MILFORD — Construction on a long-anticipated road project has begun, but some nearby residents believe the work will make the roadway less safe despite assurances to the contrary from the state Department of Transportation.

DelDOT is working to extend Thompsonville Road past Del. 1 and replace the current intersection with a grade-separated junction, allowing drivers to merge onto Del. 1 from Thompsonville Road through a ramp. The ramps are set to open in the spring.

Del. 1 and Thompsonville Road, near Milford.

Del. 1 and Thompsonville Road, near Milford.

On Monday, the department will shut down the Del. 1/Thompsonville Road intersection and remove the signal that currently controls traffic there. The department says the work is necessary and there is no increased safety risk. However, some people who live nearby or frequently drive through the area believe that in the absence of a light, cars will have trouble merging onto or crossing Del. 1 in the Milford area.

Those fears are unfounded, DelDOT says.

The agency kept an eye on traffic patterns to determine the number of gaps present nearby among cars headed north and south and found the Thompsonville light “has minimal influence in creating gaps in traffic, and its removal will not create a noticeable change in the conditions on Route 1 at Northeast 10th Street or Northeast Front Street” in Milford, spokesman Greg Layton said via email.

About one-third of traffic headed south exits at U.S. 113, while gaps are created northbound from traffic merging south of Milford, he said.

But some remained unconvinced.

In a letter sent to transportation Secretary Jennifer Cohan last week, Rep. Jack Peterman, R-Milford, questioned the light’s removal. He expressed concerns about the daily traffic attempting to cross the road, especially come next summer when an abundance of drivers head south to the beaches.

Rep.
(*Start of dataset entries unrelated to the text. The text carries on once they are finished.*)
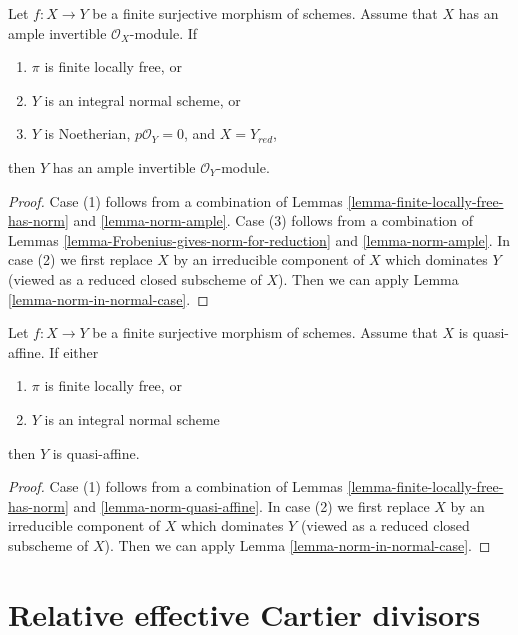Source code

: \begin{proposition}
\label{proposition-push-down-ample}
Let $f : X \to Y$ be a finite surjective morphism of schemes.
Assume that $X$ has an ample invertible $\mathcal{O}_X$-module. If
\begin{enumerate}
\item $\pi$ is finite locally free, or
\item $Y$ is an integral normal scheme, or
\item $Y$ is Noetherian, $p\mathcal{O}_Y = 0$, and $X = Y_{red}$,
\end{enumerate}
then $Y$ has an ample invertible $\mathcal{O}_Y$-module.
\end{proposition}

\begin{proof}
Case (1) follows from a combination of
Lemmas \ref{lemma-finite-locally-free-has-norm} and \ref{lemma-norm-ample}.
Case (3) follows from a combination of
Lemmas \ref{lemma-Frobenius-gives-norm-for-reduction} and
\ref{lemma-norm-ample}.
In case (2) we first replace $X$ by an irreducible component of $X$
which dominates $Y$ (viewed as a reduced closed subscheme of $X$).
Then we can apply Lemma \ref{lemma-norm-in-normal-case}.
\end{proof}

\begin{lemma}
\label{lemma-push-down-quasi-affine}
Let $f : X \to Y$ be a finite surjective morphism of schemes.
Assume that $X$ is quasi-affine. If either
\begin{enumerate}
\item $\pi$ is finite locally free, or
\item $Y$ is an integral normal scheme
\end{enumerate}
then $Y$ is quasi-affine.
\end{lemma}

\begin{proof}
Case (1) follows from a combination of Lemmas
\ref{lemma-finite-locally-free-has-norm} and \ref{lemma-norm-quasi-affine}.
In case (2) we first replace $X$ by an irreducible component of $X$
which dominates $Y$ (viewed as a reduced closed subscheme of $X$).
Then we can apply Lemma \ref{lemma-norm-in-normal-case}.
\end{proof}





\section{Relative effective Cartier divisors}
\label{section-effective-Cartier-morphisms}

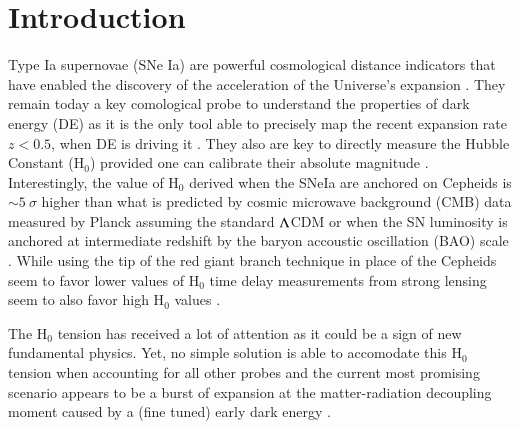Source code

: \documentclass[]{aa} %
\begin{document}
\section{Introduction}




Type Ia supernovae (SNe Ia) are powerful cosmological distance indicators that
have enabled the discovery of the acceleration of the Universe's expansion
\citep{riess1998, permutter1999}. They remain today a key comological probe to
understand the properties of dark energy (DE) as it is the only tool able to
precisely map the recent expansion rate $z<0.5$, when DE is driving it
\citep[e.g.][]{scolnicastro2020}. They also are key to directly measure the
Hubble Constant (H$_0$) provided one can calibrate their absolute magnitude
\citep{riess2016, freedman2019}. Interestingly, the value of H$_0$ derived when
the SNeIa are anchored on Cepheids \citep[the SH0ES
project][]{riess2009,riess2016} is $\sim5~\sigma$ higher than what is predicted
by cosmic microwave background (CMB) data measured by Planck assuming the
standard $\Lambda$CDM or when the SN luminosity is anchored at intermediate redshift
by the baryon accoustic oscillation (BAO) scale \citep{riess2019, ried2019,
planck, feeney}. While using the tip of the red giant branch technique in place
of the Cepheids seem to favor lower values of H$_0$ \citep{freedman,
recalibrationpaper} time delay measurements from strong lensing seem to also
favor high H$_0$ values \citep{wong2019}.

The H$_0$ tension has received a lot of attention as it could be a sign of new
fundamental physics. Yet, no simple solution is able to accomodate this H$_0$
tension when accounting for all other probes and the current most promising
scenario appears to be a burst of expansion at the matter-radiation decoupling
moment caused by a (fine tuned) early dark energy \citep{poulin}.
\end{document}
Jack Peterman, R-Milford

Rep. Jack Peterman, R-Milford

“This will expose scores of daily commuters, including school buses, to unacceptable risk as they regularly attempt to traverse this busy artery,” he wrote.

It’s a worry shared by others.

Neil Moore, president of Milford-based D & N Bus Service, wonders if the light was ever needed.

Without it, he fears drivers will have to “dart across traffic,” as Del. 1 is busy nearly every minute of every day, he said.

David French, a farmer who lives nearby, thinks the number of trucks that regularly roll through to area farms will face difficulties in crossing the road. Along with several other residents, he has been reaching out to lawmakers and DelDOT with his worries.

But those concerns are unfounded, DelDOT insists. The light is not the sole creator of breaks in traffic, and construction cannot be delayed due to winter’s approach, according to the agency.

“We do not believe that removing the light will cause significant problems,” Mr. Layton said. “Plus, we needed to close Thompsonville Road and remove the light so that we can continue to work on the ramps on the northbound side of the road.”

Others have suggested putting in place a temporary light. Rep. Peterman in his letter called for DelDOT to utilize a signal north of Thompsonville Road at Spring Hill Drive or south at Big Stone Beach Road.

That’s not something DelDOT believes is necessary, although officials are keeping it in consideration.

“We are aware of Rep. Peterman’s request, and we will continue to monitor traffic on Route 1 to determine whether additional traffic control measures are needed,” Mr. Layton said. “We remain open to any traffic control measures that the situation might warrant.”

The overall project, which includes a bridge across Del. 1, will be completed by fall 2016.